** Opening Data provided block **

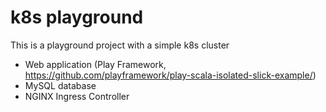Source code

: # k8s playground

This is a playground project with a simple k8s cluster
- Web application (Play Framework, <https://github.com/playframework/play-scala-isolated-slick-example/>)
- MySQL database
- NGINX Ingress Controller
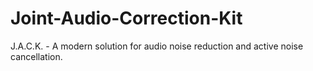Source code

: # Joint-Audio-Correction-Kit
J.A.C.K. - A modern solution for audio noise reduction and active noise cancellation.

** Closing Data provided block **

■ Exercise:
Copy every line above word for word and exclude the pictures.

■ Exercise output:
Source code

: # k8s playground

This is a playground project with a simple k8s cluster
- Web application (Play Framework, <https://github.com/playframework/play-scala-isolated-slick-example/>)
- MySQL database
- NGINX Ingress Controller
Source code

: # Joint-Audio-Correction-Kit
J.A.C.K. - A modern solution for audio noise reduction and active noise cancellation.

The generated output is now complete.